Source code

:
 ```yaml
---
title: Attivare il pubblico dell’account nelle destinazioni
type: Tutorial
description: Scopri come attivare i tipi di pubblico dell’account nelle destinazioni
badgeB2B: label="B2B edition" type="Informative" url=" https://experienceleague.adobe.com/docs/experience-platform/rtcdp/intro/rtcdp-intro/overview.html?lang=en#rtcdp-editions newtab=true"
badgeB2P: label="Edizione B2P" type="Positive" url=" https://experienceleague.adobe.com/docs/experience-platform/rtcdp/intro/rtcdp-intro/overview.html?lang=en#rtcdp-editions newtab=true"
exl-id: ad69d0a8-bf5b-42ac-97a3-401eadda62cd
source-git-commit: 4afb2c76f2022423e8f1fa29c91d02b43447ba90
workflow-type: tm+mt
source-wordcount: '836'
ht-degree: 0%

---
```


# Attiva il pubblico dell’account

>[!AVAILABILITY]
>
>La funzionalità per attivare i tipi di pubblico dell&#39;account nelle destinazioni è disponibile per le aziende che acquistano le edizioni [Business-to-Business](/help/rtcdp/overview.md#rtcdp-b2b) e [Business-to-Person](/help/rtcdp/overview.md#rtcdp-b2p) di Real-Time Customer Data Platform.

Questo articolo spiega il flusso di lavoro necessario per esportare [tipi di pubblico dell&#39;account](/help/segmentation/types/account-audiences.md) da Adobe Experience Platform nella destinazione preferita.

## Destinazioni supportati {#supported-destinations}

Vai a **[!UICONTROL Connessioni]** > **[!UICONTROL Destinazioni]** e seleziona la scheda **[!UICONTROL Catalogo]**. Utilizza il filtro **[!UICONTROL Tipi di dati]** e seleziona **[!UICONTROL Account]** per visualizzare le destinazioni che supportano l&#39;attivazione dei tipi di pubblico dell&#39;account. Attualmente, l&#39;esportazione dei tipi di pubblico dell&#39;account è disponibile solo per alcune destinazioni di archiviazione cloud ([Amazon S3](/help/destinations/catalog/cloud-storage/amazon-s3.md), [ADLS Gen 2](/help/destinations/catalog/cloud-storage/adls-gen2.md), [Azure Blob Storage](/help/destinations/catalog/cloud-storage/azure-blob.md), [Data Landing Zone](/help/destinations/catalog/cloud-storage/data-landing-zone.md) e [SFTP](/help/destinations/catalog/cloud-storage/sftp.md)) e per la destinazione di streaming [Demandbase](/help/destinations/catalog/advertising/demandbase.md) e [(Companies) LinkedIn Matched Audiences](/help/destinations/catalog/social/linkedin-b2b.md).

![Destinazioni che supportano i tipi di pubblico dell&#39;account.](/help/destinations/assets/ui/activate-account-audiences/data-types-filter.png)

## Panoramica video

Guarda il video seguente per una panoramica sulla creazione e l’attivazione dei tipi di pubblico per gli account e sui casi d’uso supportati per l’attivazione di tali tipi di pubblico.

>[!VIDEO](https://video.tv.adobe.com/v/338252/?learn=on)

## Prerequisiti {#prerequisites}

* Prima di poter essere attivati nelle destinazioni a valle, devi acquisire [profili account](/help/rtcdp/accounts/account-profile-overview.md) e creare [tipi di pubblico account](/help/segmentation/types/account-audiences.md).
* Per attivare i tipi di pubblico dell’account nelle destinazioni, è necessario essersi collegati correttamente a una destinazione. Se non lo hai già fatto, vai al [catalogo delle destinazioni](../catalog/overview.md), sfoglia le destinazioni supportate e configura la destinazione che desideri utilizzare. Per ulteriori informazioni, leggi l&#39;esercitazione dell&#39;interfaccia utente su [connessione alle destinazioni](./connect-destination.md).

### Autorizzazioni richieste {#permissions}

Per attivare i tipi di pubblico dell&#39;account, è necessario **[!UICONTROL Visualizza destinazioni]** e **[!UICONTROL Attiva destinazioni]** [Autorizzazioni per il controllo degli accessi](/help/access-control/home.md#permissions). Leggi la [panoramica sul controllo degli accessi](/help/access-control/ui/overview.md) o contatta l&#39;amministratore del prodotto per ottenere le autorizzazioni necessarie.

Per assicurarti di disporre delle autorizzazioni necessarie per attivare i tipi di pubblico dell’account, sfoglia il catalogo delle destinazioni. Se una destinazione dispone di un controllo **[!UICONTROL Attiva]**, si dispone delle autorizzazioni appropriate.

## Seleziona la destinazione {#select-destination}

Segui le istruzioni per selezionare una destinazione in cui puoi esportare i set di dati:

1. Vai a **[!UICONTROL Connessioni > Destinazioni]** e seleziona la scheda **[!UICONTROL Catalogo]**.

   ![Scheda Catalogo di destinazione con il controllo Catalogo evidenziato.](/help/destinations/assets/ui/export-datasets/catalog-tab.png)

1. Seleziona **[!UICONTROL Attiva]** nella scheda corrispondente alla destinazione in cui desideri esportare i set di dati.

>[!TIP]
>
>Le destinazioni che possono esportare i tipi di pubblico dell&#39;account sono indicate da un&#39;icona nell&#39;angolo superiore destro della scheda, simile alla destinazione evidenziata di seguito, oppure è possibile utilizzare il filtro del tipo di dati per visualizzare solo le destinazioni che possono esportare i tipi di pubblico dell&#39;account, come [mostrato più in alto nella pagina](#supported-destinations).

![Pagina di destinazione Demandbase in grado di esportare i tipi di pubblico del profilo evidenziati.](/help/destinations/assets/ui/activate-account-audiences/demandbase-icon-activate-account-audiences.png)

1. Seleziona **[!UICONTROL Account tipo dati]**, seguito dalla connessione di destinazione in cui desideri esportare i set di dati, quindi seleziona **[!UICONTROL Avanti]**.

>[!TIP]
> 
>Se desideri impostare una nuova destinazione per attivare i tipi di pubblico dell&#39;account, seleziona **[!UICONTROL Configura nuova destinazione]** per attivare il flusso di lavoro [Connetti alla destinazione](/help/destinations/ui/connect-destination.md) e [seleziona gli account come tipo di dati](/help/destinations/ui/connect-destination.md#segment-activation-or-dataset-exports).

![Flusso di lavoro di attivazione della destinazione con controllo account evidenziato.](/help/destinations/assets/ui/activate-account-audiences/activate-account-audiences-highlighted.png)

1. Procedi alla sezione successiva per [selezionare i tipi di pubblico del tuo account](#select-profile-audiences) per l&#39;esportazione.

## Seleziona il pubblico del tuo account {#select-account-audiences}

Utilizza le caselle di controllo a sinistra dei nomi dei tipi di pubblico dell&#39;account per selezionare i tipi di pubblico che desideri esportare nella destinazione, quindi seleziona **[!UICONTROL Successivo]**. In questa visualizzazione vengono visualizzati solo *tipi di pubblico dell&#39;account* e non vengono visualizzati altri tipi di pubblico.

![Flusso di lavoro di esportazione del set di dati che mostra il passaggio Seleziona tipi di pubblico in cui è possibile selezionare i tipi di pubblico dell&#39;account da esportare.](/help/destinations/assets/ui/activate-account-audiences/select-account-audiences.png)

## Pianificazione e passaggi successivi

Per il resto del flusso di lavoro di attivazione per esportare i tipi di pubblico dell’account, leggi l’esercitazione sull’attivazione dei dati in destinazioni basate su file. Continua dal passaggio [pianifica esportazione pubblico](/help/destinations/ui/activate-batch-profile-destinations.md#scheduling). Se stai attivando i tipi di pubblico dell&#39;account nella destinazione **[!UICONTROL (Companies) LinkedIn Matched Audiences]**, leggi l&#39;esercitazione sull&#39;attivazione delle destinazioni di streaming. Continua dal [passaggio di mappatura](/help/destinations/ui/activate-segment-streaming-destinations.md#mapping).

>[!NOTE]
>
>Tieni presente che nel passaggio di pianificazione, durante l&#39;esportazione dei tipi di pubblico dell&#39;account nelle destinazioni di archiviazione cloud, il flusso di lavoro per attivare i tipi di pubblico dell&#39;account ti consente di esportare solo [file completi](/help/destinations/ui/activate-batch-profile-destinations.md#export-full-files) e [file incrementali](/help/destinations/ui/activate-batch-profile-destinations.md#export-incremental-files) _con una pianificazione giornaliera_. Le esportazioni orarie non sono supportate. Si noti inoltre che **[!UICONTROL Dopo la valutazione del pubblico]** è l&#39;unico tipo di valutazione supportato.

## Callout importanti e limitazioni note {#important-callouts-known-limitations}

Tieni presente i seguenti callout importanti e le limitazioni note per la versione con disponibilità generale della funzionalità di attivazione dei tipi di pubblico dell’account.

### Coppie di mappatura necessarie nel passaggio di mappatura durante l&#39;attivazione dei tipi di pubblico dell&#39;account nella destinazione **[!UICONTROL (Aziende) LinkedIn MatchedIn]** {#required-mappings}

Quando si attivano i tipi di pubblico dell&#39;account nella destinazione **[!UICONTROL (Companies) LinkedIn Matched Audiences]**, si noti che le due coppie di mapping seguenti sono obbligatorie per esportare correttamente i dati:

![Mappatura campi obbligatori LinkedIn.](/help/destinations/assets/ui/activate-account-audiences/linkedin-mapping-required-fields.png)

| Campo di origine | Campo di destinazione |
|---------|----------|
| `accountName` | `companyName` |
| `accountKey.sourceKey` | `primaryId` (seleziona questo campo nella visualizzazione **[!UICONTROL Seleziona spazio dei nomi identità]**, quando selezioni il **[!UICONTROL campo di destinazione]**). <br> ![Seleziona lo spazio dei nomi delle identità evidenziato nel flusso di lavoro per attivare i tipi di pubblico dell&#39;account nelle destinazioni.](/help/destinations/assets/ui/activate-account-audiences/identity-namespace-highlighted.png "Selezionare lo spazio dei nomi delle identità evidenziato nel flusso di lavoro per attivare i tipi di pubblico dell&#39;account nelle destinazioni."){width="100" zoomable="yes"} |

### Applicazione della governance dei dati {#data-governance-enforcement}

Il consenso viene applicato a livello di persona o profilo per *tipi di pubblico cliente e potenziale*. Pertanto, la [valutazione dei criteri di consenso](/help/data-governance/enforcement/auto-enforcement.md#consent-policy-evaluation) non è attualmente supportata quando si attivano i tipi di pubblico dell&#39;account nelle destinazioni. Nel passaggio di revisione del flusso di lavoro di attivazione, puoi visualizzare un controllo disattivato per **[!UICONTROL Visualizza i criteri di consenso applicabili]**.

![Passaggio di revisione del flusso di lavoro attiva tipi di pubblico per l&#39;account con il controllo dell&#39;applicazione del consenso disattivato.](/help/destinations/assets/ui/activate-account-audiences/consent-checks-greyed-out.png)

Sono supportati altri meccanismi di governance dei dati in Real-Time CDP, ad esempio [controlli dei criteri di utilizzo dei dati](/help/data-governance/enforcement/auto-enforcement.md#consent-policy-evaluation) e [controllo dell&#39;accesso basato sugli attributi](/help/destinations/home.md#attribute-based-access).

**REQUIRED ACTION**:
Check each line of the data above for the word "attivano" and copy the ones where it is found.

**EXERCISE OUTPUT**:
Quando si attivano i tipi di pubblico dell&#39;account nella destinazione **[!UICONTROL (Companies) LinkedIn Matched Audiences]**, si noti che le due coppie di mapping seguenti sono obbligatorie per esportare correttamente i dati:
Il consenso viene applicato a livello di persona o profilo per *tipi di pubblico cliente e potenziale*. Pertanto, la [valutazione dei criteri di consenso](/help/data-governance/enforcement/auto-enforcement.md#consent-policy-evaluation) non è attualmente supportata quando si attivano i tipi di pubblico dell&#39;account nelle destinazioni. Nel passaggio di revisione del flusso di lavoro di attivazione, puoi visualizzare un controllo disattivato per **[!UICONTROL Visualizza i criteri di consenso applicabili]**.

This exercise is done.